On the morning of the 19th Kerma was immediately occupied without opposition from the Mahdists. But the Mahdist force had garrisoned Hafir a day before it. From the elevated ground at Kerma a large number of Mahdist troops were spotted on the western banks of the Nile, along with a number of boats and a steamer. Kitchener organised his artillery and ordered the artillery to pound on the enemy. Colville's gunboats, which had been instructed to proceed to Dongola, attempted to pass Hafir, but were received by a very heavy fire from guns placed in screened batteries and from riflemen entrenched in deep pits at the river's edge. The Royal Artillery under Lieutenant-Colonel Parsons advanced to a position on the low-lying ground opposite the Dervish forts and after a preliminary bombardment the gunboats were able to pass successfully under hot open fire by the Mahdists. The British gunboats by now had passed and advanced towards the Mahdist steamer and sunk it. In the first approach of the steamers to the enemy's position Colville, was wounded in the wrist.
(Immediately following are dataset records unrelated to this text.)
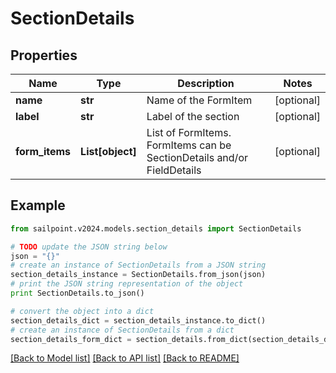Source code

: # SectionDetails


## Properties

Name | Type | Description | Notes
------------ | ------------- | ------------- | -------------
**name** | **str** | Name of the FormItem | [optional] 
**label** | **str** | Label of the section | [optional] 
**form_items** | **List[object]** | List of FormItems. FormItems can be SectionDetails and/or FieldDetails | [optional] 

## Example

```python
from sailpoint.v2024.models.section_details import SectionDetails

# TODO update the JSON string below
json = "{}"
# create an instance of SectionDetails from a JSON string
section_details_instance = SectionDetails.from_json(json)
# print the JSON string representation of the object
print SectionDetails.to_json()

# convert the object into a dict
section_details_dict = section_details_instance.to_dict()
# create an instance of SectionDetails from a dict
section_details_form_dict = section_details.from_dict(section_details_dict)
```
[[Back to Model list]](../README.md#documentation-for-models) [[Back to API list]](../README.md#documentation-for-api-endpoints) [[Back to README]](../README.md)


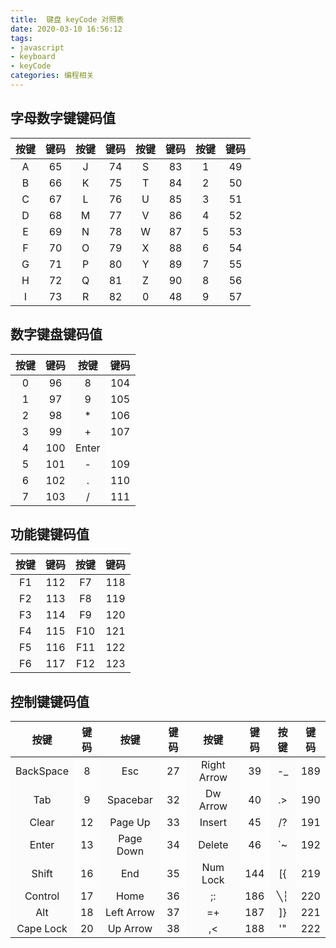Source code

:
 ```yaml
---
title:  键盘 keyCode 对照表
date: 2020-03-10 16:56:12
tags:
- javascript
- keyboard
- keyCode
categories: 编程相关
---
```


<style>
table tr td:nth-of-type(2n-1){
  background:#fbfbfb
}
</style>

## 字母数字键键码值

| 按键 | 键码 | 按键 | 键码 | 按键 | 键码 | 按键 | 键码 |
| :---: | :---: | :---: | :---: | :---: | :---: | :---: | :---: |
| A | 65 | J | 74 | S | 83 | 1 | 49 |
| B | 66 | K | 75 | T | 84 | 2 | 50 |
| C | 67 | L | 76 | U | 85 | 3 | 51 |
| D | 68 | M | 77 | V | 86 | 4 | 52 |
| E | 69 | N | 78 | W | 87 | 5 | 53 |
| F | 70 | O | 79 | X | 88 | 6 | 54 |
| G | 71 | P | 80 | Y | 89 | 7 | 55 |
| H | 72 | Q | 81 | Z | 90 | 8 | 56 |
| I | 73 | R | 82 | 0 | 48 | 9 | 57 |

<!--more-->

## 数字键盘键码值

| 按键 | 键码 | 按键 | 键码 |
| :---: | :---: | :---: | :---: |
| 0 | 96 | 8 | 104 |
| 1 | 97 | 9 | 105 |
| 2 | 98 | * | 106 |
| 3 | 99 | + | 107 |
| 4 | 100 | Enter |
| 5 | 101 | - | 109 |
| 6 | 102 | . | 110 |
| 7 | 103 | / | 111 |

## 功能键键码值

| 按键 | 键码 | 按键 | 键码 |
| :---: | :---: | :---: | :---: |
| F1 | 112 | F7 | 118 |
| F2 | 113 | F8 | 119 |
| F3 | 114 | F9 | 120 |
| F4 | 115 | F10 | 121 |
| F5 | 116 | F11 | 122 |
| F6 | 117 | F12 | 123 |

## 控制键键码值

| 按键 | 键码 | 按键 | 键码 | 按键 | 键码 | 按键 | 键码 |
| :---: | :---: | :---: | :---: | :---: | :---: | :---: | :---: |
| BackSpace | 8 | Esc | 27 | Right Arrow | 39 | -_ | 189 |
| Tab | 9 | Spacebar | 32 | Dw Arrow | 40 | .> | 190 |
| Clear | 12 | Page Up | 33 | Insert | 45 | /? | 191 |
| Enter | 13 | Page Down | 34 | Delete | 46 | `~ | 192 |
| Shift | 16 | End | 35 | Num Lock | 144 | [{ | 219 |
| Control | 17 | Home | 36 | ;: | 186 | ╲┆ | 220 |
| Alt | 18 | Left Arrow | 37 | =+ | 187 | ]} | 221 |
| Cape Lock | 20 | Up Arrow | 38 | ,< | 188 | '" | 222 |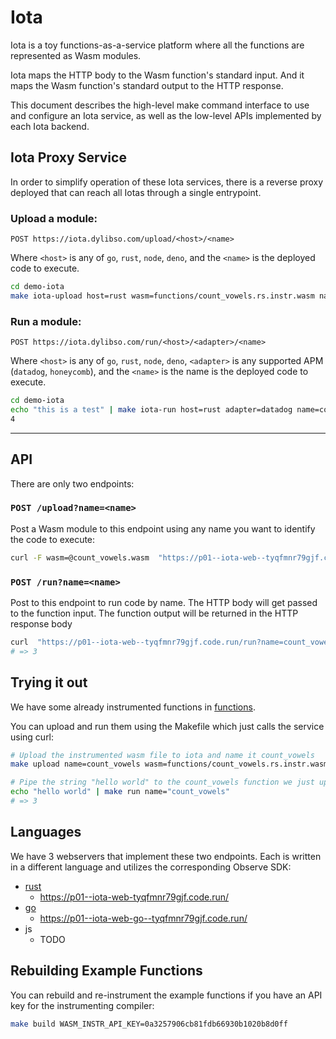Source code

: # Iota

Iota is a toy functions-as-a-service platform where all the functions are
represented as Wasm modules.

Iota maps the HTTP body to the Wasm function's standard input. And it maps the
Wasm function's standard output to the HTTP response.

This document describes the high-level make command interface to use and
configure an Iota service, as well as the low-level APIs implemented by each
Iota backend.

## Iota Proxy Service

In order to simplify operation of these Iota services, there is a reverse proxy
deployed that can reach all Iotas through a single entrypoint.

### Upload a module:

`POST https://iota.dylibso.com/upload/<host>/<name>`

Where `<host>` is any of `go`, `rust`, `node`, `deno`, and the `<name>` is the
deployed code to execute.

```sh
cd demo-iota
make iota-upload host=rust wasm=functions/count_vowels.rs.instr.wasm name=count_vowels
```

### Run a module:

`POST https://iota.dylibso.com/run/<host>/<adapter>/<name>`

Where `<host>` is any of `go`, `rust`, `node`, `deno`, `<adapter>` is any
supported APM (`datadog`, `honeycomb`), and the `<name>` is the name is the
deployed code to execute.

```sh
cd demo-iota 
echo "this is a test" | make iota-run host=rust adapter=datadog name=count_vowels
4
```

---

## API

There are only two endpoints:

### `POST /upload?name=<name>`

Post a Wasm module to this endpoint using any name you want to identify the code
to execute:

```bash
curl -F wasm=@count_vowels.wasm  "https://p01--iota-web--tyqfmnr79gjf.code.run/upload?name=count_vowels" -X POST
```

### `POST /run?name=<name>`

Post to this endpoint to run code by name. The HTTP body will get passed to the
function input. The function output will be returned in the HTTP response body

```bash
curl  "https://p01--iota-web--tyqfmnr79gjf.code.run/run?name=count_vowels" -X POST -d "Hello World"
# => 3
```

## Trying it out

We have some already instrumented functions in [functions](functions).

You can upload and run them using the Makefile which just calls the service
using curl:

```bash
# Upload the instrumented wasm file to iota and name it count_vowels
make upload name=count_vowels wasm=functions/count_vowels.rs.instr.wasm

# Pipe the string "hello world" to the count_vowels function we just uploaded
echo "hello world" | make run name="count_vowels"
# => 3
```

## Languages

We have 3 webservers that implement these two endpoints. Each is written in a
different language and utilizes the corresponding Observe SDK:

- [rust](./rust)
  - https://p01--iota-web-tyqfmnr79gjf.code.run/
- [go](./go)
  - https://p01--iota-web-go--tyqfmnr79gjf.code.run/
- js
  - TODO

## Rebuilding Example Functions

You can rebuild and re-instrument the example functions if you have an API key
for the instrumenting compiler:

```bash
make build WASM_INSTR_API_KEY=0a3257906cb81fdb66930b1020b8d0ff
```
The artillery continued to bombard the forts until night on the fortified positions, Bashara believing that the Anglo-Egyptian main force was marching south to cross the river with the help of three advanced gunboats, evacuated Hafir and fell back on Dongola.

== Aftermath ==
Early on the morning of 20th September the Anglo-Egyptian force occupied Hafir with a brigade suffering only 16 men killed or wounded and capturing about 20–30 Mahdist prisoners. With the position secure preparations were made to cross the river. The entire force of 13,000 men and 3,200 animals with the assistance of the Royal Navy ferried across the Nile. The crossing was conducted rapidly and completed within thirty hours, a notable logistical achievement. The evacuation of Emir Bashara removed the last major obstacle of the Nile Expedition. Within a day Kitchener reached to Dongola on the 23rd without opposition. HIs occupation of Dongola marked the successful conclusion of the 1896 campaign, and secured the northern Sudan for Anglo‑Egyptian control.